= Solveig Jülich =

Swedish historian of ideas

Solveig Jülich is a Swedish historian of ideas, professor at the department of History of Science and Ideas at Uppsala University.

==Biography==

Solveig Jülich holds a Ph.D in technology and social change from Linköping University in 2002, for which she was awarded the Swedish History of Science Society award for dissertations the next year. She had previously received the Swedish History of Science Society award for articles in 1998. She was employed as senior lecturer for the undergraduate programme in Culture, Society, Media Production at Linköping University (2003–2006). She was assistant professor, funded by the Swedish Research Council, at the Department of Literature and History of Ideas at Stockholm University (2006–2010) before becoming senior lecturer in history of ideas. In 2014, she joined the Department of History of Science and Ideas at Uppsala University.
Jülich's research and teaching interests include Medical humanities, History of medicine and biomedicine, historical perspectives on ethics and value conflicts in medical research, and history of medicine's visual and material culture.

==Research==

Her previous research projects have explored the introduction and reception of X-ray images, the interaction between medical science and media culture, and the making of the iconic images of embryos and foetuses by Swedish photographer Lennart Nilsson. She received the Johan Nordström and Sten Lindroth prize in 2003. At present she is responsible for the six-year research programme "Medicine at the borders of life: Fetal research and the emergence of ethical controversy in Sweden", funded by the Swedish Research Council.
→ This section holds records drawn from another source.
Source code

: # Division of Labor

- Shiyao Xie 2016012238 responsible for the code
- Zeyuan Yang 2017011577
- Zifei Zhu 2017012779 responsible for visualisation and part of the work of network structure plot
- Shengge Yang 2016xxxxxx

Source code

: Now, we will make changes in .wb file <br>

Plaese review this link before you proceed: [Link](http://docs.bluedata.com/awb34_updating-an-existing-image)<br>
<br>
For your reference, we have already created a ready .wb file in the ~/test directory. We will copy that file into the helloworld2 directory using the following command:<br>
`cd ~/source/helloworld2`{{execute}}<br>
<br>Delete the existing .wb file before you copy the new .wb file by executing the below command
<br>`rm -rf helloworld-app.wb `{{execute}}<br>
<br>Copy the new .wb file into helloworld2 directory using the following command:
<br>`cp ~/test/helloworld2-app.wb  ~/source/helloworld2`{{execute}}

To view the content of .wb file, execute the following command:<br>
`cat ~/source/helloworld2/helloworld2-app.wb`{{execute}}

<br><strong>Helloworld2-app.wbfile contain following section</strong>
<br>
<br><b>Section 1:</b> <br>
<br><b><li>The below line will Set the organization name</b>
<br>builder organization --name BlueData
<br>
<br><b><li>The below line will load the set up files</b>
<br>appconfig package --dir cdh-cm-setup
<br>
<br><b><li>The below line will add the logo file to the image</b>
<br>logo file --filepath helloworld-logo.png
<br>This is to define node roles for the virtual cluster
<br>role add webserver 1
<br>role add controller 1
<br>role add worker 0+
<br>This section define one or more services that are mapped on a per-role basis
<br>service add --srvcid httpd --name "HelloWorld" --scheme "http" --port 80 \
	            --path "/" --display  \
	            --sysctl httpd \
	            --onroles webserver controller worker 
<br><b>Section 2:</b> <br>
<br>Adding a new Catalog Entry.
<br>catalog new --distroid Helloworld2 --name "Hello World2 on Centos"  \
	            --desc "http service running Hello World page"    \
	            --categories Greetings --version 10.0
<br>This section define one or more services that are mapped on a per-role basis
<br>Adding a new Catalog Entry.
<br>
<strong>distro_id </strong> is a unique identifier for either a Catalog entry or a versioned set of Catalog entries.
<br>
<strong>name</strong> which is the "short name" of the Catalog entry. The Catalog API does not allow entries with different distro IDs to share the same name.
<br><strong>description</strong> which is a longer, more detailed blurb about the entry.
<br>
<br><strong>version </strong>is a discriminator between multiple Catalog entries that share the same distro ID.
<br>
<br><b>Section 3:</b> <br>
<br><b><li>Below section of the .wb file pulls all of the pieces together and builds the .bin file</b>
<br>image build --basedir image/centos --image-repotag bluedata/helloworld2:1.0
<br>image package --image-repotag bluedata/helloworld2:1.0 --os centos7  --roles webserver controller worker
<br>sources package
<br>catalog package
She is also a member of the steering group for the research programme “Science and modernisation in Sweden”, funded by Marianne and Marcus Wallenberg's foundation and hosted by the Center for the History of Science at the Swedish Academy of Sciences.

==Selected publications==

- 1897: Media histories and the Stockholm exhibition, ed. with Anders Ekström & Pelle Snickars, Stockholm: Statens ljud- och bildarkiv, 2006; title in trans.
- Cultural history of media, ed. with Patrik Lundell & Pelle Snickars, Stockholm: Statens ljud- och bildarkiv, 2008; title in trans.
- History of participatory media: Politics and publics, 1750 – 2000, ed. with Anders Ekström, Frans Lundgren & Per Wisselgren, New York: Routledge, 2011
- The bus is the message: Perspectives on mobility, materiality, and modernity, ed. with Lotten Gustafsson Reinius & Ylva Habel, Stockholm: Kungliga biblioteket, 2013; title in trans.
- Lennart Nilsson's A Child Is Born: The Many Lives of a Best-Selling Pregnancy Advice Book, Culture Unbound, Journal of Current Cultural Research, 7(4): 627-648, 2015.